En aquel momento el móvil principal de la mayoría de los protestantes era encaramarse en cualquier objeto flotante y escapar a Estados Unidos; o asaltar comercios dolarizados del centro de la capital.
La carencia de motivaciones políticas y las brutales respuestas del régimen, coadyuvaron a la derrota de lo que pudo ser la puerta de entrada a una nueva república.
En 2011 el escenario es más relajado en cuanto a oportunidades de aplacar la pobreza. Por supuesto, como ha sido siempre, despojándose de valores morales y éticos elementales. Apostar por la honestidad en un ambiente tan convulso es casi imposible; nadie puede separarse del delito con tal de cubrir necesidades de primer orden.

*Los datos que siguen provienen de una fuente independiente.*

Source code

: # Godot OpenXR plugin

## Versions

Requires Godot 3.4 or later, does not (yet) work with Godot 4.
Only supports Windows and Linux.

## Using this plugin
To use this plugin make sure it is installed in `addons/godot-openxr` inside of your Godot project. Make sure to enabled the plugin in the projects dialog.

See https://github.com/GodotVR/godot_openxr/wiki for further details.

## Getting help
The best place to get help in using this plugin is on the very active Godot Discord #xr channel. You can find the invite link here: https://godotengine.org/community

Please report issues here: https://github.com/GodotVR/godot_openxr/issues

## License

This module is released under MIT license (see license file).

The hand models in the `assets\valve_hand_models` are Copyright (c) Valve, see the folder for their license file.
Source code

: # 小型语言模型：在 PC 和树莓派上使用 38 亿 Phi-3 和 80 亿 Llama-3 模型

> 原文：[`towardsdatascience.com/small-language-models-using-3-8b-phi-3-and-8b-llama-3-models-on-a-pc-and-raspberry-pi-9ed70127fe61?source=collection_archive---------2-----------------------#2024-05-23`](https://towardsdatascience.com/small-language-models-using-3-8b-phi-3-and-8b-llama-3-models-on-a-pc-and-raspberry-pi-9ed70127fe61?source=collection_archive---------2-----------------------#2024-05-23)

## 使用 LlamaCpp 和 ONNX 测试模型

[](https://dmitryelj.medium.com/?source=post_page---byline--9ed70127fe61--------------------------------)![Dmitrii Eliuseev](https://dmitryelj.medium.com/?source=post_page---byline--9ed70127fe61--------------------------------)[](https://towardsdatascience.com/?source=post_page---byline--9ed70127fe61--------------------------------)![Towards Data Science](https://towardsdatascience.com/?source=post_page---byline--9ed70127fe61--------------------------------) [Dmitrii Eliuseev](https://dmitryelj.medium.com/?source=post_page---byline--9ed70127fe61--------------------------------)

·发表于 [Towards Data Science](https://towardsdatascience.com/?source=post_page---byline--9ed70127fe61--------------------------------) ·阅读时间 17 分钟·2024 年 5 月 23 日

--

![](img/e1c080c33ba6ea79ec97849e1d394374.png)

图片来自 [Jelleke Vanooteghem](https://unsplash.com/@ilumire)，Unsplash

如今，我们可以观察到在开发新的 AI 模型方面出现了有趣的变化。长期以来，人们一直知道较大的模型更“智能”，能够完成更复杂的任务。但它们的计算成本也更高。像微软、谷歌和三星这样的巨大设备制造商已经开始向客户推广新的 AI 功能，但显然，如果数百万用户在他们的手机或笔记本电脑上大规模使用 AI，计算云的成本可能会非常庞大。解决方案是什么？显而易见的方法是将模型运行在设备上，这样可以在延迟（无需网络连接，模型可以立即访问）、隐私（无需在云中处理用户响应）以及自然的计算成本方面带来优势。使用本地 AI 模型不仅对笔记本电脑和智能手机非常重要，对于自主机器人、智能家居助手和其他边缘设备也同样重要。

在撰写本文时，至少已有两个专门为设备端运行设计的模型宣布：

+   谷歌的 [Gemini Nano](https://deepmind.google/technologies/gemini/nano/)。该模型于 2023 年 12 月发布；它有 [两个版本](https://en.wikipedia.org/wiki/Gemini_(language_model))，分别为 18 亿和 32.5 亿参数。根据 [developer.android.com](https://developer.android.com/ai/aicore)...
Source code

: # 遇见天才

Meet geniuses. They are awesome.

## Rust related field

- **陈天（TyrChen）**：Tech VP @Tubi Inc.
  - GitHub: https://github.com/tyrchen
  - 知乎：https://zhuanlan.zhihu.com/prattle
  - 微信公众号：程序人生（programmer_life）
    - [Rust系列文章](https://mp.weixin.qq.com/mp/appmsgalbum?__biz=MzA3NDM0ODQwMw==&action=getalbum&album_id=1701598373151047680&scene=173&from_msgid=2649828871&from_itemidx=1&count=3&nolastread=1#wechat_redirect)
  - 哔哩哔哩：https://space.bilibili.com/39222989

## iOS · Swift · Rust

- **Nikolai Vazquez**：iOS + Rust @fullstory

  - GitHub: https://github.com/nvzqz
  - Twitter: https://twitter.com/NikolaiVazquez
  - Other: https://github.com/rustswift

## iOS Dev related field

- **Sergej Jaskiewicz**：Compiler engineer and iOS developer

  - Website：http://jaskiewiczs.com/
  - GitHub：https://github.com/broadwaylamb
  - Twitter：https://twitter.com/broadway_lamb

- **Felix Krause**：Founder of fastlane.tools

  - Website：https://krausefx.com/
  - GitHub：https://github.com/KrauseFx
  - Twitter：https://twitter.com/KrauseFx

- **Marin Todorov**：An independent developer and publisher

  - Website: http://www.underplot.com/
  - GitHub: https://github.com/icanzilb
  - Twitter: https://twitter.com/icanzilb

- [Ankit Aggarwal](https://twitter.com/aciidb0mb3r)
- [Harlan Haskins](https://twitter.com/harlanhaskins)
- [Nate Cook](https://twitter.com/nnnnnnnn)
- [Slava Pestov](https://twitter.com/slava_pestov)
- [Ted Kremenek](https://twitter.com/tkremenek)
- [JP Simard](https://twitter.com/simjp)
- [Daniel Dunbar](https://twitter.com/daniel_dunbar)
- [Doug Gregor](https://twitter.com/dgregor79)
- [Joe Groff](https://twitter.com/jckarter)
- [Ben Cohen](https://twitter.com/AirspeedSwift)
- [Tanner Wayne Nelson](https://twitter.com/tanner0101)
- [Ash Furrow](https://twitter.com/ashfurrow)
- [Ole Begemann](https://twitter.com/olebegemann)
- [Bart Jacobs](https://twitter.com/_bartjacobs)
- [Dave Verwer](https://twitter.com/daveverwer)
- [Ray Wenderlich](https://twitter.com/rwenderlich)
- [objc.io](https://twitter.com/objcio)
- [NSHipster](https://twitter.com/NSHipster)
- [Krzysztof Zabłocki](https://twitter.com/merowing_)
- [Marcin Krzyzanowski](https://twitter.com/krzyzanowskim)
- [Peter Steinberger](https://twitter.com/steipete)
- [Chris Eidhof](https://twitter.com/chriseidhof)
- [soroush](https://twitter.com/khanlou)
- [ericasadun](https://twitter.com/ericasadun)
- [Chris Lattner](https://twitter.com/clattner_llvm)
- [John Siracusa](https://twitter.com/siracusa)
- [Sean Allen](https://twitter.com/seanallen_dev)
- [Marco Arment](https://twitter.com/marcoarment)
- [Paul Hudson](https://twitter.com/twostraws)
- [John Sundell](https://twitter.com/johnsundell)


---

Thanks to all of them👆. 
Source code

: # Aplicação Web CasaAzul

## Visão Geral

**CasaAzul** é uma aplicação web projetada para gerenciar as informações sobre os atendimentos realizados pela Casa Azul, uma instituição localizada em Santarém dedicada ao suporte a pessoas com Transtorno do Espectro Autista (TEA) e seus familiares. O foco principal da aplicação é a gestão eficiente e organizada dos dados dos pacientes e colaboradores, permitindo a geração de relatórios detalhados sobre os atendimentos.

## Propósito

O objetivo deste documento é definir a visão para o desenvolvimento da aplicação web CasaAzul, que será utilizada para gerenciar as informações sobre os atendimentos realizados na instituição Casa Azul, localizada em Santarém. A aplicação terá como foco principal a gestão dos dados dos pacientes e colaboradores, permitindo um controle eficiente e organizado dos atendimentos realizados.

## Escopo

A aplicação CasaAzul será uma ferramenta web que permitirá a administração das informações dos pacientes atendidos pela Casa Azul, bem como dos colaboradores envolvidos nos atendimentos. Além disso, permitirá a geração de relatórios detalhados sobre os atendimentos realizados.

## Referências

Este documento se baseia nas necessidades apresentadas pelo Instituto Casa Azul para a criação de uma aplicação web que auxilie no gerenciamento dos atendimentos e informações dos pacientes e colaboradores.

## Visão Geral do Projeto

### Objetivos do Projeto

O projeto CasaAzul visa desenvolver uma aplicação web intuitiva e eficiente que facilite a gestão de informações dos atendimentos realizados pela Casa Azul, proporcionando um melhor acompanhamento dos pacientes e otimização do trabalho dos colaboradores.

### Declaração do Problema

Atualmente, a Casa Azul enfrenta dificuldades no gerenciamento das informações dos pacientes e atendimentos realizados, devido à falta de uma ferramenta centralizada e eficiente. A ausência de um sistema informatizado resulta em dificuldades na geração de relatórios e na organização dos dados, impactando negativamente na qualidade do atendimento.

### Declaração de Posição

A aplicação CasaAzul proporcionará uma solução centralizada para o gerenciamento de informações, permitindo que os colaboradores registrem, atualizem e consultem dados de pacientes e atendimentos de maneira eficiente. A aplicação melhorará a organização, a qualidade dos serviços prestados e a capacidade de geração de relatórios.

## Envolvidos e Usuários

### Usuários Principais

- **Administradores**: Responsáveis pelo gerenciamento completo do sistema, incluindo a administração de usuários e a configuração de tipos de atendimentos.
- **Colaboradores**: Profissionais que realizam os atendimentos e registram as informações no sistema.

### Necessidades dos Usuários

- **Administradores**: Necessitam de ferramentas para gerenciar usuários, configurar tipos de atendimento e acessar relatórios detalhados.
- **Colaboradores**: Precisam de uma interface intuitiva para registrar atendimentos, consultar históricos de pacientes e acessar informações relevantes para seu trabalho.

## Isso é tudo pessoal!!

Las leves transformaciones encabezadas por Raúl Castro han ido multiplicando el descontento. Para ordenar mínimamente el sistema es preciso despedir de sus puestos labores a más de un millón de trabajadores, recortar subsidios y aumentar el costo de los servicios, sin apenas compensaciones. No estoy augurando una revolución popular a partir de los nuevos ciclos de vicisitudes que esperan a la familia cubana, que ha desarrollado habilidades para sobrevivir en medio de las condiciones más adversas.
Antes que decidirse a pedir reformas a viva voz, el cubano seguirá en sus incursiones en el mercado negro, a merced del alcohol y el sexo como vías de escape, o en busca de una carta de invitación que lo catapulte a otras latitudes.
Hoy existe una mayor disposición para airear las insatisfacciones acumuladas durante años, pero no creo que eso sea un indicador fiable que fundamente el pronóstico de una sublevación a gran escala a corto plazo.